Three years after the initial pilot, the scorecard was reapplied in both cities.

According to Qiuxia Wang, a communications officer at Clean Air Asia, overall air quality in Hangzhou and Jinan had improved as a result of actions taken by municipal governments.

Since its introduction, the scorecard has since been used in nine other Chinese cities: Changchun, Chongqing, Dalian, Foshan, Guangzhou, Harbin, Jiangyin, Tongxiang, and Zhaoqing. Regionally, the tool has been applied in Bangkok, Colombo, Ha Noi, Jakarta, Kathmandu, Manila, and Quetta.

Hangzhou and Jinan's pollutant levels from 2010 to 2015

Pollutants: SO2 = Sulfur dioxide; NO2 = Nitrogen dioxide; CO = Carbon monoxide, O3 = Ozone.
Units of measurement: ug/m3 = microgram per cubic meter
Source: Clean Air Asia


Creating a model network

ADB views Clean Air Asia as a model for creating self-sustaining networks that address important development issues.

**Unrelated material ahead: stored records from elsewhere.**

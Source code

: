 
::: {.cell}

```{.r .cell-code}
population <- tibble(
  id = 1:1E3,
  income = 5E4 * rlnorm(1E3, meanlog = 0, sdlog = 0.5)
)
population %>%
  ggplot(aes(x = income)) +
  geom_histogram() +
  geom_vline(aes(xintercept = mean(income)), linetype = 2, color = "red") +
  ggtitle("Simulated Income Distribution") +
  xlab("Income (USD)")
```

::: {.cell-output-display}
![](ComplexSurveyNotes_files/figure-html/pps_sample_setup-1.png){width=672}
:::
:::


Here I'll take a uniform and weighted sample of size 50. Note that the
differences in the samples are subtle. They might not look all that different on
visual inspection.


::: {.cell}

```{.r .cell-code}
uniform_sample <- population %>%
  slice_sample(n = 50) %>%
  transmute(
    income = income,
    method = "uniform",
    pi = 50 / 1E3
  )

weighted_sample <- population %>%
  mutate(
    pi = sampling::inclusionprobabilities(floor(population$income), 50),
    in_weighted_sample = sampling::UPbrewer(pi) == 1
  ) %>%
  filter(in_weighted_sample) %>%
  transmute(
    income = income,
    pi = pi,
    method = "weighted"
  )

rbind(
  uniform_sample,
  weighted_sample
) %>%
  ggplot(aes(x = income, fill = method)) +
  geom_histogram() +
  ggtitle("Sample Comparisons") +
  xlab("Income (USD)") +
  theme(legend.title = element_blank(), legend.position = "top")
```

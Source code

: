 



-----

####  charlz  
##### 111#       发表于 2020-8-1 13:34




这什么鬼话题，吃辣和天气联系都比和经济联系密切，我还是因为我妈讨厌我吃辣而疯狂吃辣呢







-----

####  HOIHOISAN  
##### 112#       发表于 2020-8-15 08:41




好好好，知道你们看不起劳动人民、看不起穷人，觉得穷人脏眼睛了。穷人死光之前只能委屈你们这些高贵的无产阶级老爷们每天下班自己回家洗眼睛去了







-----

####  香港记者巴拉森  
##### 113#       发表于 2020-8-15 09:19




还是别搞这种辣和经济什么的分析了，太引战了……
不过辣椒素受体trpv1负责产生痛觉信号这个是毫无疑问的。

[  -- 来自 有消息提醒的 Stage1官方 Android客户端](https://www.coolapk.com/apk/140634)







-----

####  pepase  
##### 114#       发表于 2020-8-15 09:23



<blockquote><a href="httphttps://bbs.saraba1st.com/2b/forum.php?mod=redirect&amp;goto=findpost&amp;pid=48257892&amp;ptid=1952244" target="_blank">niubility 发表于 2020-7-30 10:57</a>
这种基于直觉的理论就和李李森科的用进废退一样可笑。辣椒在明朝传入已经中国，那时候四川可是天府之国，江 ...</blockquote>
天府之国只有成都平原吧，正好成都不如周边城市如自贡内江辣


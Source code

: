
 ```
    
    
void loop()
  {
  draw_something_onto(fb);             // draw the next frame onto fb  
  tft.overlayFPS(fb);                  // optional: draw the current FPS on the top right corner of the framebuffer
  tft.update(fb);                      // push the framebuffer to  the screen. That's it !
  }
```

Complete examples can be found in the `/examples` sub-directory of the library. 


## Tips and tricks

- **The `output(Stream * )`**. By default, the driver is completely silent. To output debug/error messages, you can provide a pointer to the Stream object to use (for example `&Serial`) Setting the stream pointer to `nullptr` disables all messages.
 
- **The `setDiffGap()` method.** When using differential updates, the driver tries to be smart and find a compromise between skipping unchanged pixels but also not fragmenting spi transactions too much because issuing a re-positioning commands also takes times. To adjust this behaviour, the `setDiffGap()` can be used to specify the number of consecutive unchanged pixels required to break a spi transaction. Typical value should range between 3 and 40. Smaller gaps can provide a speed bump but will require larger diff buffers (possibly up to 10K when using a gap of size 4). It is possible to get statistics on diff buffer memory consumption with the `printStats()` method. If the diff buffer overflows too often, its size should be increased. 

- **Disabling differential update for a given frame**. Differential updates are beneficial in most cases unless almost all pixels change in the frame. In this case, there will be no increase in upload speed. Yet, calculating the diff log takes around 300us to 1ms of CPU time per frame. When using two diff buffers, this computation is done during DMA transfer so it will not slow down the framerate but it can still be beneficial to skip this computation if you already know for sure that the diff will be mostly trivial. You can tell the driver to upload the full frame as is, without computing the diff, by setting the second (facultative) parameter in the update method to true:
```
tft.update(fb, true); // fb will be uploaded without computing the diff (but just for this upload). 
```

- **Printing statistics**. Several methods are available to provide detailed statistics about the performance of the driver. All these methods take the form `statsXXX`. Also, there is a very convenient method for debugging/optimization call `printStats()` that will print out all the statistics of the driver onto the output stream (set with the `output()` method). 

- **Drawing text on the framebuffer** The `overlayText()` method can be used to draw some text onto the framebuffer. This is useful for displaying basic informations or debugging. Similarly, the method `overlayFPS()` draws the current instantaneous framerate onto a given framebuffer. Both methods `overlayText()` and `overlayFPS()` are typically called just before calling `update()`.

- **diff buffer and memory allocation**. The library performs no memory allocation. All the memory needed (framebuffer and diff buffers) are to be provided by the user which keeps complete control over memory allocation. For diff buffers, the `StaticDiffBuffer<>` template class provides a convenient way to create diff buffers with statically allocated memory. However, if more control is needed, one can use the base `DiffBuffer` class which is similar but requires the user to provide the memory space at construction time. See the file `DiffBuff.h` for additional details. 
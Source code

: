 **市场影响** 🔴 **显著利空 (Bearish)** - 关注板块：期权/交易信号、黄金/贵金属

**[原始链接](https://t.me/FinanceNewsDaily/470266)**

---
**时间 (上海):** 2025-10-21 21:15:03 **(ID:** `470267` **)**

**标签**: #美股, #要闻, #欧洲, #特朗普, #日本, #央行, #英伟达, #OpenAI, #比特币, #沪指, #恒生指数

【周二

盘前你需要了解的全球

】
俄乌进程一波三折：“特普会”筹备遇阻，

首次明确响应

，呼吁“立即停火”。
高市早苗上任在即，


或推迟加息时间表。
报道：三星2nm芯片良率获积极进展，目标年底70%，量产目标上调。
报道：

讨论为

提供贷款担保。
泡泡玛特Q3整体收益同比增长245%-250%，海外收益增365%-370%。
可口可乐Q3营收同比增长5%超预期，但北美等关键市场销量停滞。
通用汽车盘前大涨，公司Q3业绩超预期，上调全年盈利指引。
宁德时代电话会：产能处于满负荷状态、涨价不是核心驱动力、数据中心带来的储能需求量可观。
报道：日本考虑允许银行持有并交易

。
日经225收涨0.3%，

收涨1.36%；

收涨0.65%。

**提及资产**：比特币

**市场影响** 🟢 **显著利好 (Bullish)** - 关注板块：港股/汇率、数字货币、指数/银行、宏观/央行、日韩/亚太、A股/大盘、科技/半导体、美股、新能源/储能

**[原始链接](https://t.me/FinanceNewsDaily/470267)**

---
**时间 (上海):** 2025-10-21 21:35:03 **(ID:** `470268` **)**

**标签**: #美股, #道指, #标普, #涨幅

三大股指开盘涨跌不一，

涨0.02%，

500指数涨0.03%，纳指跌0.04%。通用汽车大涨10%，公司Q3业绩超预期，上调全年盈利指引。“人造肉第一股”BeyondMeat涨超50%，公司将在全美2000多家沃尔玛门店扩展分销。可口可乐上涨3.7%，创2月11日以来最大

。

From its beginnings as a network fully dependent on the ADB, the United States Agency for International Development, and the World Bank, Clean Air Asia has evolved into an independent organization. Clean Air Asia demonstrates that networks can be effective in knowledge sharing and that this knowledge can be translated into policy dialogues, capacity development, and investment opportunities.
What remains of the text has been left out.